-- Directions --
Repeat the data exactly as it appears.

-- Dataset items --
------------------------------------------------
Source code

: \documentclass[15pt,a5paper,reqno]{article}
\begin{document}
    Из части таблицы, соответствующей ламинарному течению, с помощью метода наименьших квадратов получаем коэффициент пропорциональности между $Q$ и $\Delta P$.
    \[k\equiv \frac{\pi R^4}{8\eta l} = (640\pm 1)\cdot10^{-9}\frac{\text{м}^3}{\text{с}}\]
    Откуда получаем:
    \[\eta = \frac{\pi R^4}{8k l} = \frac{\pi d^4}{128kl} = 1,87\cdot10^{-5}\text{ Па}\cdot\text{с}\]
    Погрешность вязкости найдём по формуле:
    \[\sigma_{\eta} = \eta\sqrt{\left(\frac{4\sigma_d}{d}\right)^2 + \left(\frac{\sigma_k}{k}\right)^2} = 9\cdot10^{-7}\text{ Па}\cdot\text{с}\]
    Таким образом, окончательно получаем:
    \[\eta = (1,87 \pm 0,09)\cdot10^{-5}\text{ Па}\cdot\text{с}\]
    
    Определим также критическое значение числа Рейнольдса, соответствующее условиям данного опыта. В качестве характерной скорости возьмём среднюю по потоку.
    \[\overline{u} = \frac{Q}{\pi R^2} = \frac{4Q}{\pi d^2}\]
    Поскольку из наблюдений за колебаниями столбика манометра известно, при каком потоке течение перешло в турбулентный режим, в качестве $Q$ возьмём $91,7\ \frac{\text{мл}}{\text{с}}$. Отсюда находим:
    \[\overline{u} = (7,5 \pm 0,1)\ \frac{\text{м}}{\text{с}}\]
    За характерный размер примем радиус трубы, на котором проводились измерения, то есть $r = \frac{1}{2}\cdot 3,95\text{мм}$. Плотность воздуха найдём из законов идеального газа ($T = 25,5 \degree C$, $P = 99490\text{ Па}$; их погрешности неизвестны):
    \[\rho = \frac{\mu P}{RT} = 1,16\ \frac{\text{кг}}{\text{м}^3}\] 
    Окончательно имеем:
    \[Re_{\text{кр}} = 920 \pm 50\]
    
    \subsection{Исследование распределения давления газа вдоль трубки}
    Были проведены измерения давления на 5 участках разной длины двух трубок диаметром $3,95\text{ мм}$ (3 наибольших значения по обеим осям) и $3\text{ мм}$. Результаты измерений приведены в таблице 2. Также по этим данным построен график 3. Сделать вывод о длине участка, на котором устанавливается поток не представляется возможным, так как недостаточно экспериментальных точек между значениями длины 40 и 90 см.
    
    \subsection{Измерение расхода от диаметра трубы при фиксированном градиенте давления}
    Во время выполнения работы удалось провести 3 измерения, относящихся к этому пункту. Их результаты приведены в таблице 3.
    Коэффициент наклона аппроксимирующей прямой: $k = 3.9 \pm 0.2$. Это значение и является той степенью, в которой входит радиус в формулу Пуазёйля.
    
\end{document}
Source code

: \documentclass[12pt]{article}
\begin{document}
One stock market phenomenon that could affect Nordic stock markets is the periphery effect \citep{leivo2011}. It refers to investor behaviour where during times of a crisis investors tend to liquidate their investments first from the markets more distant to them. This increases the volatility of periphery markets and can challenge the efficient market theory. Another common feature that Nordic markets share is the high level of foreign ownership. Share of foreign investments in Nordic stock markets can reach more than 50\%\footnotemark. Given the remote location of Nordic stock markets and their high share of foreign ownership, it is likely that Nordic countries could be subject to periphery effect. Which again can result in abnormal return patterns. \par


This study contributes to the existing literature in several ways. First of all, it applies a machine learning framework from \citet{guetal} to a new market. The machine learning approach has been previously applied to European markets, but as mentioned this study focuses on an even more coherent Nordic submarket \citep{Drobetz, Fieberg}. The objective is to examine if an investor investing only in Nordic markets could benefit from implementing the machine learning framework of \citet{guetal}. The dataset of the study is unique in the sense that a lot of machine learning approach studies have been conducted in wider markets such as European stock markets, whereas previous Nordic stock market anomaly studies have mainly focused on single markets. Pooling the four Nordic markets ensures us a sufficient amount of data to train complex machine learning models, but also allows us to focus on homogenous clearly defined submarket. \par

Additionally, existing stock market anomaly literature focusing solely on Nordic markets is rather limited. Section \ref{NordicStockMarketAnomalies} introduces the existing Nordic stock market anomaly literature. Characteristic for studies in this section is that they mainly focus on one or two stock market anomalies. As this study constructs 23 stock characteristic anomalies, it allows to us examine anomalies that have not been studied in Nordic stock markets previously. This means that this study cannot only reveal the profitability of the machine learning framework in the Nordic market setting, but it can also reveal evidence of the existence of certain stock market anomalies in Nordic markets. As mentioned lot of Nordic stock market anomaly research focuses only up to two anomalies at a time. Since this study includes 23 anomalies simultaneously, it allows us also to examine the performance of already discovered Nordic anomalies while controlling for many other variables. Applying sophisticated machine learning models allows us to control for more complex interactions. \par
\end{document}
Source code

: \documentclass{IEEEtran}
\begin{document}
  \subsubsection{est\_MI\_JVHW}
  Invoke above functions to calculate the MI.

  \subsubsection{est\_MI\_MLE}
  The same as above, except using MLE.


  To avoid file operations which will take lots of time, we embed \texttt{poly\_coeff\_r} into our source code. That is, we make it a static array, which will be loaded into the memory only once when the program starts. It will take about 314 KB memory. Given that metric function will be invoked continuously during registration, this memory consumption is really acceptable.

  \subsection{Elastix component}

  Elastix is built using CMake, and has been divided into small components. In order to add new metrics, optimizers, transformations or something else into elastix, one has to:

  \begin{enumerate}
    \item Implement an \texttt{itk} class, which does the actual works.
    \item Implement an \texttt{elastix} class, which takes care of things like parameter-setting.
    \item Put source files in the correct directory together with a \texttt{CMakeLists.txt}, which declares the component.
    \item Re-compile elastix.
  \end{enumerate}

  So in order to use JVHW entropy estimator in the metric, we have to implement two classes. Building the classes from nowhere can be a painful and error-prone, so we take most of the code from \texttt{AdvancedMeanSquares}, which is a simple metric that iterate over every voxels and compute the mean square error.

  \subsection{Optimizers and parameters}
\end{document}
------------------------------------------------
-- Answer space --
Source code

: \documentclass[15pt,a5paper,reqno]{article}
\begin{document}
    Из части таблицы, соответствующей ламинарному течению, с помощью метода наименьших квадратов получаем коэффициент пропорциональности между $Q$ и $\Delta P$.
    \[k\equiv \frac{\pi R^4}{8\eta l} = (640\pm 1)\cdot10^{-9}\frac{\text{м}^3}{\text{с}}\]
    Откуда получаем:
    \[\eta = \frac{\pi R^4}{8k l} = \frac{\pi d^4}{128kl} = 1,87\cdot10^{-5}\text{ Па}\cdot\text{с}\]
    Погрешность вязкости найдём по формуле:
    \[\sigma_{\eta} = \eta\sqrt{\left(\frac{4\sigma_d}{d}\right)^2 + \left(\frac{\sigma_k}{k}\right)^2} = 9\cdot10^{-7}\text{ Па}\cdot\text{с}\]
    Таким образом, окончательно получаем:
    \[\eta = (1,87 \pm 0,09)\cdot10^{-5}\text{ Па}\cdot\text{с}\]
    
    Определим также критическое значение числа Рейнольдса, соответствующее условиям данного опыта. В качестве характерной скорости возьмём среднюю по потоку.
    \[\overline{u} = \frac{Q}{\pi R^2} = \frac{4Q}{\pi d^2}\]
    Поскольку из наблюдений за колебаниями столбика манометра известно, при каком потоке течение перешло в турбулентный режим, в качестве $Q$ возьмём $91,7\ \frac{\text{мл}}{\text{с}}$. Отсюда находим:
    \[\overline{u} = (7,5 \pm 0,1)\ \frac{\text{м}}{\text{с}}\]
    За характерный размер примем радиус трубы, на котором проводились измерения, то есть $r = \frac{1}{2}\cdot 3,95\text{мм}$. Плотность воздуха найдём из законов идеального газа ($T = 25,5 \degree C$, $P = 99490\text{ Па}$; их погрешности неизвестны):
    \[\rho = \frac{\mu P}{RT} = 1,16\ \frac{\text{кг}}{\text{м}^3}\] 
    Окончательно имеем:
    \[Re_{\text{кр}} = 920 \pm 50\]
    
    \subsection{Исследование распределения давления газа вдоль трубки}
    Были проведены измерения давления на 5 участках разной длины двух трубок диаметром $3,95\text{ мм}$ (3 наибольших значения по обеим осям) и $3\text{ мм}$. Результаты измерений приведены в таблице 2. Также по этим данным построен график 3. Сделать вывод о длине участка, на котором устанавливается поток не представляется возможным, так как недостаточно экспериментальных точек между значениями длины 40 и 90 см.
    
    \subsection{Измерение расхода от диаметра трубы при фиксированном градиенте давления}
    Во время выполнения работы удалось провести 3 измерения, относящихся к этому пункту. Их результаты приведены в таблице 3.
    Коэффициент наклона аппроксимирующей прямой: $k = 3.9 \pm 0.2$. Это значение и является той степенью, в которой входит радиус в формулу Пуазёйля.
    
\end{document}
Source code

: \documentclass[12pt]{article}
\begin{document}
One stock market phenomenon that could affect Nordic stock markets is the periphery effect \citep{leivo2011}. It refers to investor behaviour where during times of a crisis investors tend to liquidate their investments first from the markets more distant to them. This increases the volatility of periphery markets and can challenge the efficient market theory. Another common feature that Nordic markets share is the high level of foreign ownership. Share of foreign investments in Nordic stock markets can reach more than 50\%\footnotemark. Given the remote location of Nordic stock markets and their high share of foreign ownership, it is likely that Nordic countries could be subject to periphery effect. Which again can result in abnormal return patterns. \par


This study contributes to the existing literature in several ways. First of all, it applies a machine learning framework from \citet{guetal} to a new market. The machine learning approach has been previously applied to European markets, but as mentioned this study focuses on an even more coherent Nordic submarket \citep{Drobetz, Fieberg}. The objective is to examine if an investor investing only in Nordic markets could benefit from implementing the machine learning framework of \citet{guetal}. The dataset of the study is unique in the sense that a lot of machine learning approach studies have been conducted in wider markets such as European stock markets, whereas previous Nordic stock market anomaly studies have mainly focused on single markets. Pooling the four Nordic markets ensures us a sufficient amount of data to train complex machine learning models, but also allows us to focus on homogenous clearly defined submarket. \par

Additionally, existing stock market anomaly literature focusing solely on Nordic markets is rather limited. Section \ref{NordicStockMarketAnomalies} introduces the existing Nordic stock market anomaly literature. Characteristic for studies in this section is that they mainly focus on one or two stock market anomalies. As this study constructs 23 stock characteristic anomalies, it allows to us examine anomalies that have not been studied in Nordic stock markets previously. This means that this study cannot only reveal the profitability of the machine learning framework in the Nordic market setting, but it can also reveal evidence of the existence of certain stock market anomalies in Nordic markets. As mentioned lot of Nordic stock market anomaly research focuses only up to two anomalies at a time. Since this study includes 23 anomalies simultaneously, it allows us also to examine the performance of already discovered Nordic anomalies while controlling for many other variables. Applying sophisticated machine learning models allows us to control for more complex interactions. \par
\end{document}
Source code

: \documentclass{IEEEtran}
\begin{document}
  \subsubsection{est\_MI\_JVHW}
  Invoke above functions to calculate the MI.

  \subsubsection{est\_MI\_MLE}
  The same as above, except using MLE.


  To avoid file operations which will take lots of time, we embed \texttt{poly\_coeff\_r} into our source code. That is, we make it a static array, which will be loaded into the memory only once when the program starts. It will take about 314 KB memory. Given that metric function will be invoked continuously during registration, this memory consumption is really acceptable.

  \subsection{Elastix component}

  Elastix is built using CMake, and has been divided into small components. In order to add new metrics, optimizers, transformations or something else into elastix, one has to:

  \begin{enumerate}
    \item Implement an \texttt{itk} class, which does the actual works.
    \item Implement an \texttt{elastix} class, which takes care of things like parameter-setting.
    \item Put source files in the correct directory together with a \texttt{CMakeLists.txt}, which declares the component.
    \item Re-compile elastix.
  \end{enumerate}

  So in order to use JVHW entropy estimator in the metric, we have to implement two classes. Building the classes from nowhere can be a painful and error-prone, so we take most of the code from \texttt{AdvancedMeanSquares}, which is a simple metric that iterate over every voxels and compute the mean square error.

  \subsection{Optimizers and parameters}
\end{document}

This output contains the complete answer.